From June 2013 to March 2020, a total of 1052 second-opinion interpretations were identified using the standardized template. The primary report was available in 1037 studies (99.5%), to enable assessment of the level of concordance or discordance. In 14 second-opinion reports (1.4%), the standardized template was manually changed by the interpreting radiologist and a category was not assigned. Services with higher requests for second-opinion interpretation were oncology (n = 351, 33.4%) and orthopedic surgery (n = 255, 24.3%) (Fig. 1). At the time of the second-opinion interpretation request, 647 patients (61.5%) were seen in the outpatient clinic, 61 patients were inpatients (5.8%), 9 patients were seen in the emergency room (0.9%), and 335 (31.8%) had an unknown location. The modality that demonstrated highest request for second-opinion interpretation was magnetic resonance imaging (n = 753, 71.6%), followed by radiographs (n = 231, 21.9%), computed tomography (n = 68, 6.5%), and ultrasound (n = 1, 0.1%).

Fig. 1
figure 1

Services of referring providers requesting second-opinion interpretation

Overall, 67.9% (n = 714) of the examinations demonstrated concordance and 29.4% (n = 309) of the examinations demonstrated discordance between the primary report and the second-opinion interpretation (Fig. 2). There were clinically important differences between the primary report and the second-opinion interpretation in 184 studies (17.5% of the total studies and 59.5% of the discrepancies).
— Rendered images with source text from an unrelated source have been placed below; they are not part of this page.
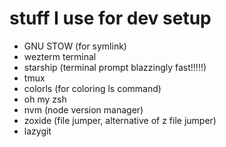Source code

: # stuff I use for dev setup

- GNU STOW (for symlink)
- wezterm terminal
- starship (terminal prompt blazzingly fast!!!!!)
- tmux
- colorls (for coloring ls command)
- oh my zsh
- nvm (node version manager)
- zoxide (file jumper, alternative of z file jumper)
- lazygit
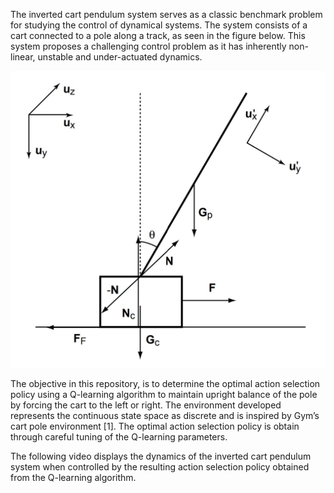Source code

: The inverted cart pendulum system serves as a classic benchmark problem for studying the control
of dynamical systems. The system consists of a cart connected to a pole along a track, as seen
in the figure below. This system proposes a challenging control problem as it has inherently non-linear, unstable and under-actuated dynamics.

![Figure 1](diagram.jpg)

The objective in this repository, is to determine the optimal action selection policy using a Q-learning algorithm to maintain upright balance of the pole by forcing the cart to the left or right. The environment developed represents the continuous state space as discrete and is inspired by Gym’s cart pole environment [1]. The optimal action selection policy is obtain through careful tuning of the Q-learning parameters.

The following video displays the dynamics of the inverted cart pendulum system when controlled by the resulting action selection policy obtained from the Q-learning algorithm.

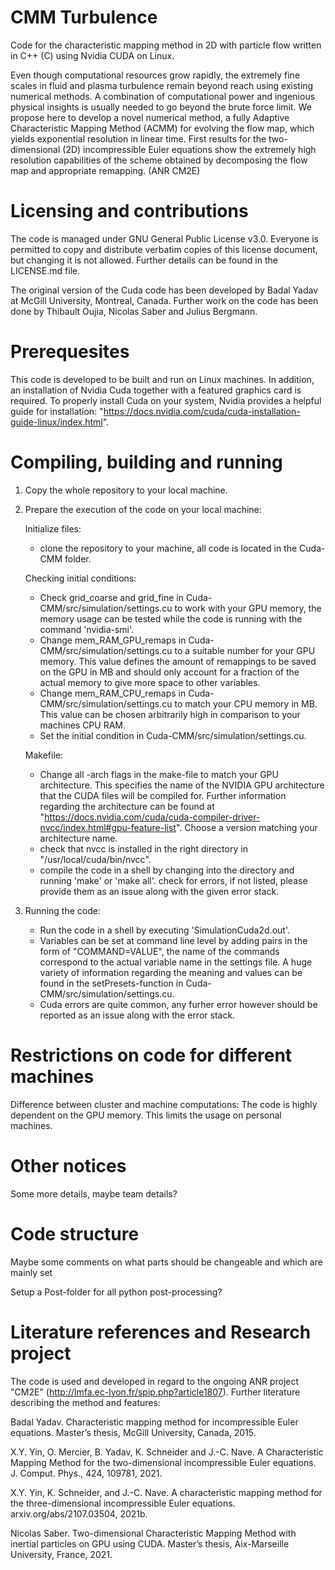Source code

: # CMM Turbulence

Code for the characteristic mapping method in 2D with particle flow written in C++ (C) using Nvidia CUDA on Linux.

Even though computational resources grow rapidly, the extremely fine scales in fluid and plasma turbulence remain beyond reach using existing numerical methods. A combination of computational power and ingenious physical insights is usually needed to go beyond the brute force limit. We propose here to develop a novel numerical method, a fully Adaptive Characteristic Mapping Method (ACMM) for evolving the flow map, which yields exponential resolution in linear time. First results for the two-dimensional (2D) incompressible Euler equations show the extremely high resolution capabilities of the scheme obtained by decomposing the flow map and appropriate remapping. (ANR CM2E)

# Licensing and contributions

The code is managed under GNU General Public License v3.0. Everyone is permitted to copy and distribute verbatim copies of this license document, but changing it is not allowed. Further details can be found in the LICENSE.md file.

The original version of the Cuda code has been developed by Badal Yadav at McGill University, Montreal, Canada.
Further work on the code has been done by Thibault Oujia, Nicolas Saber and Julius Bergmann.

# Prerequesites

This code is developed to be built and run on Linux machines. In addition, an installation of Nvidia Cuda together with a featured graphics card is required. To properly install Cuda on your system, Nvidia provides a helpful guide for installation: "https://docs.nvidia.com/cuda/cuda-installation-guide-linux/index.html".

# Compiling, building and running

1) Copy the whole repository to your local machine.
   
2) Prepare the execution of the code on your local machine:
   
   Initialize files:
   - clone the repository to your machine, all code is located in the Cuda-CMM folder.

   Checking initial conditions:
   - Check grid_coarse and grid_fine in Cuda-CMM/src/simulation/settings.cu to work with your GPU memory, the memory usage can be tested while the code is running with the command 'nvidia-smi'.
   - Change mem_RAM_GPU_remaps in Cuda-CMM/src/simulation/settings.cu to a suitable number for your GPU memory. This value defines the amount of remappings to be saved on the GPU in MB and should only account for a fraction of the actual memory to give more space to other variables.
   - Change mem_RAM_CPU_remaps in Cuda-CMM/src/simulation/settings.cu to match your CPU memory in MB. This value can be chosen arbitrarily high in comparison to your machines CPU RAM.
   - Set the initial condition in Cuda-CMM/src/simulation/settings.cu.

   Makefile:
   - Change all -arch flags in the make-file to match your GPU architecture. This specifies the name of the NVIDIA GPU architecture that the CUDA files will be compiled for. Further information regarding the architecture can be found at "https://docs.nvidia.com/cuda/cuda-compiler-driver-nvcc/index.html#gpu-feature-list". Choose a version matching your architecture name.
   - check that nvcc is installed in the right directory in "/usr/local/cuda/bin/nvcc".
   - compile the code in a shell by changing into the directory and running 'make' or 'make all'.
     check for errors, if not listed, please provide them as an issue along with the given error stack.
   
3) Running the code:
   - Run the code in a shell by executing 'SimulationCuda2d.out'.
   - Variables can be set at command line level by adding pairs in the form of "COMMAND=VALUE", the name of the commands correspond to the actual variable name in the settings file. A huge variety of information regarding the meaning and values can be found in the setPresets-function in Cuda-CMM/src/simulation/settings.cu.
   - Cuda errors are quite common, any furher error however should be reported as an issue along with the error stack.

# Restrictions on code for different machines

Difference between cluster and machine computations:
The code is highly dependent on the GPU memory. This limits the usage on personal machines.

# Other notices

Some more details, maybe team details?

# Code structure

Maybe some comments on what parts should be changeable and which are mainly set

Setup a Post-folder for all python post-processing?

# Literature references and Research project

The code is used and developed in regard to the ongoing ANR project "CM2E" (http://lmfa.ec-lyon.fr/spip.php?article1807).
Further literature describing the method and features:

Badal Yadav.
Characteristic mapping method for incompressible Euler equations.
Master’s thesis, McGill University, Canada, 2015.

X.Y. Yin, O. Mercier, B. Yadav, K. Schneider and J.-C. Nave. 
A Characteristic Mapping Method for the two-dimensional incompressible Euler equations. 
J. Comput. Phys., 424, 109781, 2021.

X.Y. Yin, K. Schneider, and J.-C. Nave.
A characteristic mapping method for the three-dimensional incompressible Euler equations.
arxiv.org/abs/2107.03504, 2021b.

Nicolas Saber.
Two-dimensional Characteristic Mapping Method with inertial particles on GPU using CUDA.
Master’s thesis, Aix-Marseille University, France, 2021.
As seen in Fig. 3, there were approximately twice as many discrepancies in the interpretation of the abnormalities (n = 217, 70.2% of the 309 discrepancies) than in the detection of the abnormality (n = 92, 29.8% of the 309 discrepancies). There were clinically unimportant changes in 125 studies (11.9% of the total and 40.5% of the 309 discrepancies).

Fig. 2
figure 2

Distribution of level of concordance and discordance in comparison to primary report

Fig. 3
figure 3

Discordant categories. Distribution of studies that were classified as discordant in comparison to primary report

Review of the EMR of the randomly selected sample of discordant cases categorized as likely to be clinically relevant revealed a change in management in 63.3% of the cases (19/30, 95% confidence interval of 43.9–80.1%). After the second-opinion interpretation, the following 3 patterns of changes in medical management were identified: (1) “downgrading” or “de-escalation” in management with a procedure not being performed as it was deemed unnecessary based on the secondary interpretation; (2) “upgrading” or “escalation” of management with a procedure was performed for findings not identified or incorrectly interpreted in the primary report; or (3) non-diagnostic finding in the primary report was changed to diagnostic finding in the secondary interpretation changing management from additional sampling to appropriate treatment.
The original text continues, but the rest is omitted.